- **INPUT MATERIAL**:
= Beginning of Section =

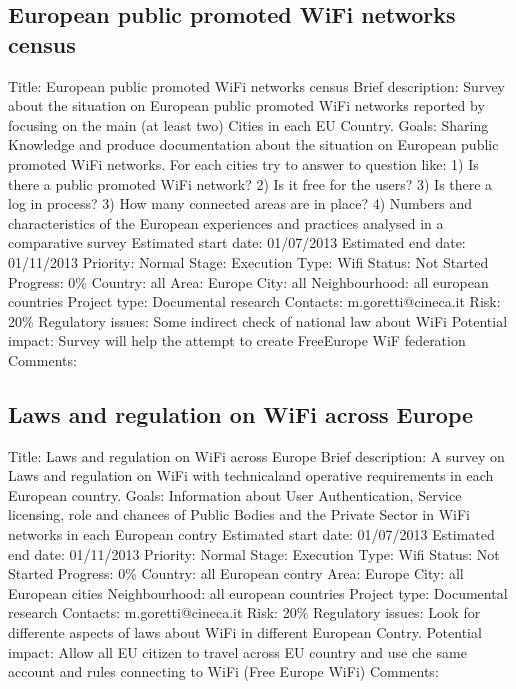 \documentclass[draftclsnofoot,12pt,journal,onecolumn]{IEEEtran}
\begin{document}
\subsection{European public promoted WiFi networks census} 
Title: European public promoted WiFi networks census 
Brief description: Survey  about the situation on European public promoted 
WiFi networks reported by focusing on the main (at least two) Cities in each 
EU Country. 
Goals: Sharing Knowledge and produce documentation about the situation on 
European public promoted WiFi networks.  For each cities try to answer to 
question like: 1) Is there a public promoted WiFi network? 2) Is it free for 
the users? 3) Is there a log in process? 3) How many connected areas are in 
place? 4) Numbers and characteristics of the European experiences and 
practices analysed in a comparative survey 
Estimated start date: 01/07/2013 
Estimated end date: 01/11/2013 
Priority: Normal 
Stage: Execution 
Type: Wifi 
Status: Not Started 
Progress: 0\% 
Country: all 
Area: Europe 
City: all 
Neighbourhood: all european countries 
Project type: Documental research 
Contacts: m.goretti@cineca.it
Risk: 20\% 
Regulatory issues: Some indirect check of national law about WiFi 
Potential impact: Survey will help the attempt to create FreeEurope WiF 
federation 
Comments: 
\subsection{Laws and regulation on WiFi across Europe} 
Title: Laws and regulation on WiFi across Europe 
Brief description:  A survey on Laws and regulation on WiFi with technicaland 
operative requirements in each European country. 
Goals: Information about User Authentication, Service licensing, role and 
chances of Public Bodies and the Private Sector in WiFi networks in each 
European contry 
Estimated start date: 01/07/2013 
Estimated end date: 01/11/2013 
Priority: Normal 
Stage: Execution 
Type: Wifi 
Status: Not Started 
Progress: 0\% 
Country: all European contry 
Area: Europe 
City: all European cities 
Neighbourhood: all european countries 
Project type: Documental research 
Contacts: m.goretti@cineca.it
Risk: 20\% 
Regulatory issues: Look for differente aspects of laws about WiFi in 
different European Contry. 
Potential impact: Allow all EU citizen to travel across EU country and use 
che same account and rules connecting to WiFi (Free Europe WiFi) 
Comments: 
\end{document}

= End of Section =

- **EXERCISE OBJECTIVE**: Leave out the pictures and reproduce the rest of the listing exactly.

- **SOLVED EXERCISE**:
 \documentclass[draftclsnofoot,12pt,journal,onecolumn]{IEEEtran}
\begin{document}
\subsection{European public promoted WiFi networks census} 
Title: European public promoted WiFi networks census 
Brief description: Survey  about the situation on European public promoted 
WiFi networks reported by focusing on the main (at least two) Cities in each 
EU Country. 
Goals: Sharing Knowledge and produce documentation about the situation on 
European public promoted WiFi networks.  For each cities try to answer to 
question like: 1) Is there a public promoted WiFi network? 2) Is it free for 
the users? 3) Is there a log in process? 3) How many connected areas are in 
place? 4) Numbers and characteristics of the European experiences and 
practices analysed in a comparative survey 
Estimated start date: 01/07/2013 
Estimated end date: 01/11/2013 
Priority: Normal 
Stage: Execution 
Type: Wifi 
Status: Not Started 
Progress: 0\% 
Country: all 
Area: Europe 
City: all 
Neighbourhood: all european countries 
Project type: Documental research 
Contacts: m.goretti@cineca.it
Risk: 20\% 
Regulatory issues: Some indirect check of national law about WiFi 
Potential impact: Survey will help the attempt to create FreeEurope WiF 
federation 
Comments: 
\subsection{Laws and regulation on WiFi across Europe} 
Title: Laws and regulation on WiFi across Europe 
Brief description:  A survey on Laws and regulation on WiFi with technicaland 
operative requirements in each European country. 
Goals: Information about User Authentication, Service licensing, role and 
chances of Public Bodies and the Private Sector in WiFi networks in each 
European contry 
Estimated start date: 01/07/2013 
Estimated end date: 01/11/2013 
Priority: Normal 
Stage: Execution 
Type: Wifi 
Status: Not Started 
Progress: 0\% 
Country: all European contry 
Area: Europe 
City: all European cities 
Neighbourhood: all european countries 
Project type: Documental research 
Contacts: m.goretti@cineca.it
Risk: 20\% 
Regulatory issues: Look for differente aspects of laws about WiFi in 
different European Contry. 
Potential impact: Allow all EU citizen to travel across EU country and use 
che same account and rules connecting to WiFi (Free Europe WiFi) 
Comments: 
\end{document}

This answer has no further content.